À luz laranja dos primeiros raios de sol, pulei da cama e passeei pela casa com a despedida no olhar pousando na paisagem conhecida… O mar me devolveu o olhar zangado e afrontosamente desviou a atenção para os primeiros pescadores, que chegavam ainda sonolentos e vagarosos, me ignorando propositadamente.
Em poucas horas de intensa movimentação, meu mundo ficou fechado dentro de um caminhão desconhecido. E assim é sempre. Abrimos e fechamos nossos mundos passageiros, muitos pensando que são imortais ou eternos. “Pronto. Está feito!” Cheguei animada pela novidade ao isolamento do pico da montanha, em que apenas um pequeno saci vivia em segurança em sua toca: meu único vizinho. Os primeiros dias transcorreram na ocupação de remontar o meu mundo, os meus brinquedos, a minha vida.
O pequeno beija-flor foi a minha primeira visita. ‘Olá, pode chegar…”, falou apressado, rodopiando pela sala curioso, os olhos arregalados examinando tudo. “Não posso demorar”, continuou rodopiando inquieto, “ainda tenho muitas flores para cheirar me esperando”, e saiu tão rápido quanto havia entrado, sem esperar sequer uma resposta. “Menos mal”, pensei, “vim morar no lugar onde os pássaros habitam”.
A luz laranja do sol da manhã seguinte foi iluminando a vastidão do vale à minha frente, descobrindo a cada minuto novas faces dos montes que espreguiçavam em verdes bocejos, descortinando ao longe os picos agudos da cordilheira, mãe majestosa e distante, e finalmente bateu na minha porta, surpreendido pelo encontro inesperado: “Ué… O que está fazendo aqui? O seu lugar não é em frente ao mar sem fim?” “Era”, respondi, amistosa e aquecida. “Trouxe o meu mundo dentro de um caminhão para cá”.

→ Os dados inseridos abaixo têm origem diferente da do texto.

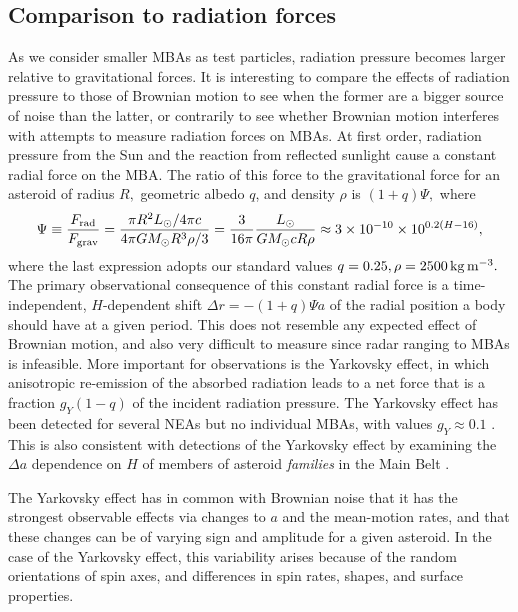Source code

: \documentclass[linenumbers, onecolumn]{aastex631}
\newcommand{\eg}{\textit{e.g.\/}}
\begin{document}
\subsection{Comparison to radiation forces}
As we consider smaller MBAs as test particles, radiation pressure becomes larger relative to gravitational forces.  It is interesting to compare the effects of radiation pressure to those of Brownian motion to see when the former are a bigger source of noise than the latter, or contrarily to see whether Brownian motion interferes with attempts to measure radiation forces on MBAs.  At first order, radiation pressure from the Sun and the reaction from reflected sunlight cause a constant radial force on the MBA.  The ratio of this force to the gravitational force for an asteroid of radius $R,$ geometric albedo $q$, and density $\rho$ is $(1+q)\Psi,$ where
\begin{equation}
 \Psi \equiv \frac{F_{\rm rad}}{F_{\rm grav}} = \frac{\pi R^2 L_\odot/4\pi c}{4\pi GM_\odot R^3\rho/3}
   = \frac{3}{16\pi} \frac{L_\odot}{GM_\odot c R \rho} \approx
   3\times10^{-10} \times 10^{0.2(H-16)},
\end{equation}
where the last expression adopts our standard values $q=0.25,
\rho=2500\,{\rm kg}\, {\rm m}^{-3}.$ The primary observational consequence of
this constant radial force is a time-independent, $H$-dependent 
shift $\Delta r = -(1+q)\Psi a$ of the radial position a body should
have at a given period.  
This does not resemble
any expected effect of Brownian motion, and also very difficult to
measure since radar ranging to MBAs is infeasible.  More important for
observations is the
Yarkovsky effect, in which anisotropic re-emission of the absorbed
radiation leads to a net force that is a fraction $g_Y(1-q)$ of the incident radiation pressure.  The Yarkovsky effect has been detected for several NEAs but no individual MBAs, with values $g_Y \approx 0.1$ \citep[Yarkovsky effect and data are review by][]{yarkovsky}.  This is also consistent with detections of the Yarkovsky effect by examining the $\Delta a$ dependence on $H$ of members of asteroid \emph{families} in the Main Belt \citep[\eg][]{karin}.

 The Yarkovsky effect has in common with Brownian noise that it has the strongest observable effects via changes to $a$ and the mean-motion rates, and that these changes can be of varying sign and amplitude for a given asteroid.  In the case of the Yarkovsky effect, this variability arises because of the random orientations of spin axes, and differences in spin rates, shapes, and surface properties.  
 
\end{document}
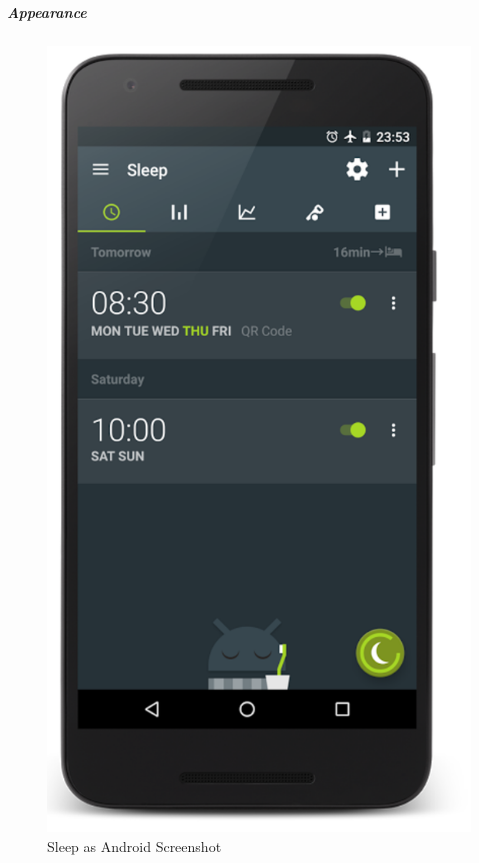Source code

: \subparagraph{Appearance}\label{appearance}

\begin{figure}
  \begin{center}
    \includegraphics[scale=0.5,keepaspectratio]{Images/sleepas.png}
    \caption{Sleep as Android Screenshot}
  \end{center}
\end{figure}

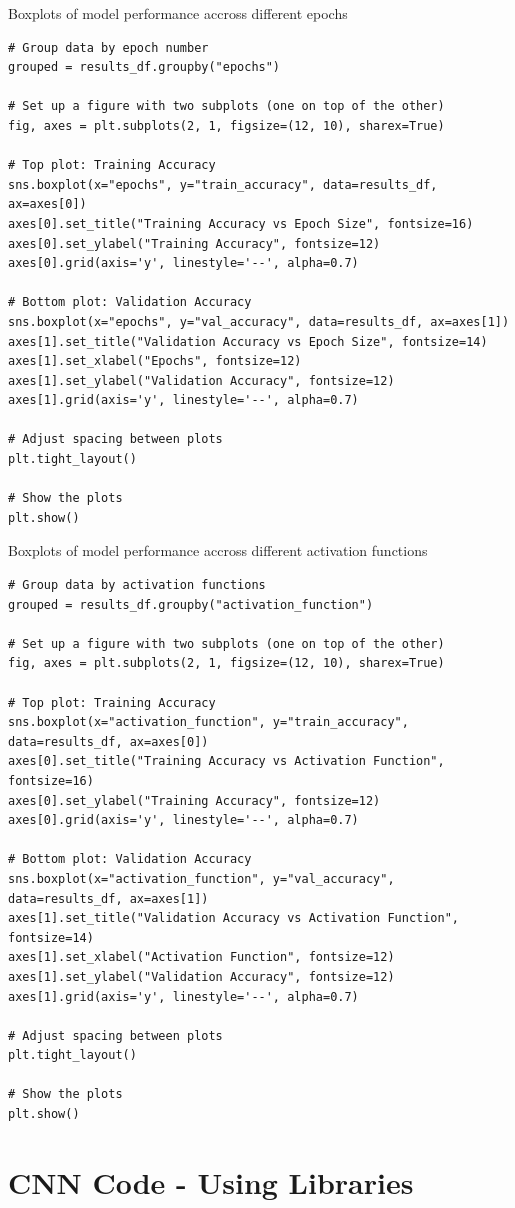 \documentclass[a4paper]{article}
\begin{document}
Boxplots of model performance accross different epochs
\begin{lstlisting}
# Group data by epoch number
grouped = results_df.groupby("epochs")

# Set up a figure with two subplots (one on top of the other)
fig, axes = plt.subplots(2, 1, figsize=(12, 10), sharex=True)

# Top plot: Training Accuracy
sns.boxplot(x="epochs", y="train_accuracy", data=results_df, ax=axes[0])
axes[0].set_title("Training Accuracy vs Epoch Size", fontsize=16)
axes[0].set_ylabel("Training Accuracy", fontsize=12)
axes[0].grid(axis='y', linestyle='--', alpha=0.7)

# Bottom plot: Validation Accuracy
sns.boxplot(x="epochs", y="val_accuracy", data=results_df, ax=axes[1])
axes[1].set_title("Validation Accuracy vs Epoch Size", fontsize=14)
axes[1].set_xlabel("Epochs", fontsize=12)
axes[1].set_ylabel("Validation Accuracy", fontsize=12)
axes[1].grid(axis='y', linestyle='--', alpha=0.7)

# Adjust spacing between plots
plt.tight_layout()

# Show the plots
plt.show()
\end{lstlisting}


Boxplots of model performance accross different activation functions
\begin{lstlisting}
# Group data by activation functions
grouped = results_df.groupby("activation_function")

# Set up a figure with two subplots (one on top of the other)
fig, axes = plt.subplots(2, 1, figsize=(12, 10), sharex=True)

# Top plot: Training Accuracy
sns.boxplot(x="activation_function", y="train_accuracy", data=results_df, ax=axes[0])
axes[0].set_title("Training Accuracy vs Activation Function", fontsize=16)
axes[0].set_ylabel("Training Accuracy", fontsize=12)
axes[0].grid(axis='y', linestyle='--', alpha=0.7)

# Bottom plot: Validation Accuracy
sns.boxplot(x="activation_function", y="val_accuracy", data=results_df, ax=axes[1])
axes[1].set_title("Validation Accuracy vs Activation Function", fontsize=14)
axes[1].set_xlabel("Activation Function", fontsize=12)
axes[1].set_ylabel("Validation Accuracy", fontsize=12)
axes[1].grid(axis='y', linestyle='--', alpha=0.7)

# Adjust spacing between plots
plt.tight_layout()

# Show the plots
plt.show()
\end{lstlisting}

\newpage
\section{CNN Code - Using Libraries}
\end{document}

Curiosos, alguns raios mexeriqueiros penetraram entre as pilhas de livros e caixas esparramados pelo chão… “É… Realmente o seu mundo caiu!”. “Mas eu vou remontá-lo”, respondi, um pouco mal-humorada. “Porém fique à vontade, vou precisar de você iluminando a minha vida”. “Eu… estarei sempre por aqui, embora às vezes me esconda entre as nuvens para descansar um pouco. Mas, isso também passará e eu volto. Sempre volto”.